Back to Ireland — by the book

February 16, 2011

By Staff Reporter

By Ray O’Hanlon

What a difference a decade makes. Ten years ago, the Irish on the move were pouring over books about making it in America.

A favorite read in the late 1980s and early’ 90s was "Immigrating USA, A Guide For Irish Immigrants."

It was published — with help and advice from the Irish government — by Project Irish Outreach, a division of Catholic Charities in New York.

The guide included sections with headings such as "Encounters With The Immigration and Naturalization Service."

Not a few Irish who survived such encounters and established new lives in America are now contemplating a return to Ireland.

Sign up to The Irish Echo Newsletter

But Ireland is not the place in was 20, 15 or even 10 years ago so the Irish government has produced its own book for returning emigrants.

It’s entitled "Returning to Ireland" and it was unveiled in New York last week by Ireland’s minister for Social, Community and Family Affairs, Dermot Ahern.

"Returning to Ireland" is described on its cover as being a practical guide to accommodation, health, tax, pensions and social welfare" for those who want to make a fresh go of it in Ireland’s booming "Celtic Tiger" economy.

But it’s no siren song. The potential difficulties that returning Irish might encounter in the country they once couldn’t leave fast enough are not brushed under the pages.

Right at the outset, "Returning to Ireland" advises the reader that he or she needs "to make decisions based on the facts as they are, not on your memories of how things used to be."

Turning a page reveals another cautionary note: "Returning to Ireland demands a lot of thought and preparation; you need to prepare even more than when you originally left."

In more than 50 pages that follow, "Returning to Ireland" addresses many of the practical considerations that individuals — and now very often families — must take into account when it comes to moving from the U.S. back to Ireland.

According to Minister Ahern, 30,000 copies of the book are being printed and it will be available in the coming weeks from Irish Consulates in the U.S., the embassy in Washington and from Irish immigrant advice centers in various U.S. cities.
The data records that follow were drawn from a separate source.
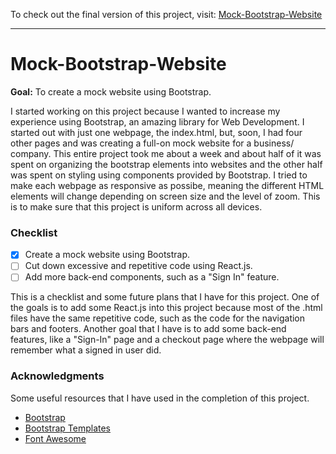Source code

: To check out the final version of this project, visit: [Mock-Bootstrap-Website](https://sarund.github.io/Mock-Bootstrap-Website/)

---

# Mock-Bootstrap-Website

**Goal:** To create a mock website using Bootstrap. 

I started working on this project because I wanted to increase my experience using Bootstrap, an amazing library for Web Development. I started out with just one webpage, the index.html, but, soon, I had four other pages and was creating a full-on mock website for a business/ company. This entire project took me about a week and about half of it was spent on organizing the bootstrap elements into websites and the other half was spent on styling using components provided by Bootstrap. I tried to make each webpage as responsive as possibe, meaning the different HTML elements will change depending on screen size and the level of zoom. This is to make sure that this project is uniform across all devices. 

### Checklist

- [x] Create a mock website using Bootstrap. 
- [ ] Cut down excessive and repetitive code using React.js.
- [ ] Add more back-end components, such as a "Sign In" feature.

This is a checklist and some future plans that I have for this project. One of the goals is to add some React.js into this project because most of the .html files have the same repetitive code, such as the code for the navigation bars and footers. Another goal that I have is to add some back-end features, like a "Sign-In" page and a checkout page where the webpage will remember what a signed in user did. 

### Acknowledgments

Some useful resources that I have used in the completion of this project. 

* [Bootstrap](https://getbootstrap.com/)
* [Bootstrap Templates](https://getbootstrap.com/docs/5.1/examples/)
* [Font Awesome](https://fontawesome.com/)
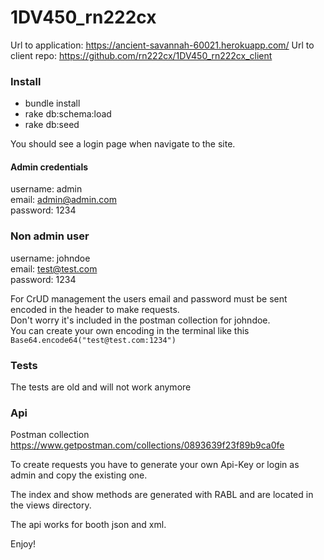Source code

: # 1DV450_rn222cx

Url to application: https://ancient-savannah-60021.herokuapp.com/
Url to client repo: https://github.com/rn222cx/1DV450_rn222cx_client

### Install
* bundle install
* rake db:schema:load  
* rake db:seed

You should see a login page when navigate to the site.

#### Admin credentials
username: admin  
email: admin@admin.com  
password: 1234  

### Non admin user  
username: johndoe  
email: test@test.com  
password: 1234  

For CrUD management the users email and password must be sent encoded in the header to make requests.  
Don't worry it's included in the postman collection for johndoe.    
You can create your own encoding in the terminal like this `Base64.encode64("test@test.com:1234")`    

### Tests
The tests are old and will not work anymore

### Api

Postman collection https://www.getpostman.com/collections/0893639f23f89b9ca0fe

To create requests you have to generate your own Api-Key or login as admin and copy the existing one.

The index and show methods are generated with RABL and are located in the views directory.

The api works for booth json and xml.


Enjoy!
Ahern, who spoke with reporters at the Irish Consulate in Manhattan, struck a cautious note himself, even though he and his government colleagues want to see as many Irish as possible return to a country that now urgently needs skilled labor to keep the economic engines working at full throttle.

"There have been big social changes. Ireland is a completely different place," he said.

One of those big changes was announced by Ahern himself just before his departure for New York. It was the fact that unemployment in the Republic has now dipped below five percent.

Many Irish who left for America, during the 1980s especially, can recall unemployment at four times that rate.

On the other hand, they will also remember a time when an Irish traffic jam was a few dozen vehicles in length and a house could be purchased for merely one or two proverbial limbs, the remaining ones being kept for the inevitable rainy day.

But Minister Ahern was not ducking the new, less positive, realities. He made the point that a fair bit of the money fueling the surging cost of property in Ireland had actually been earned in America by the very emigrants who had returned, or were contemplating a return to Ireland.

That Ireland is now a practical place, a country which, for the first time in its history, has the capacity to recover some, if not all, the people once lost to its cities, towns, villages and countryside.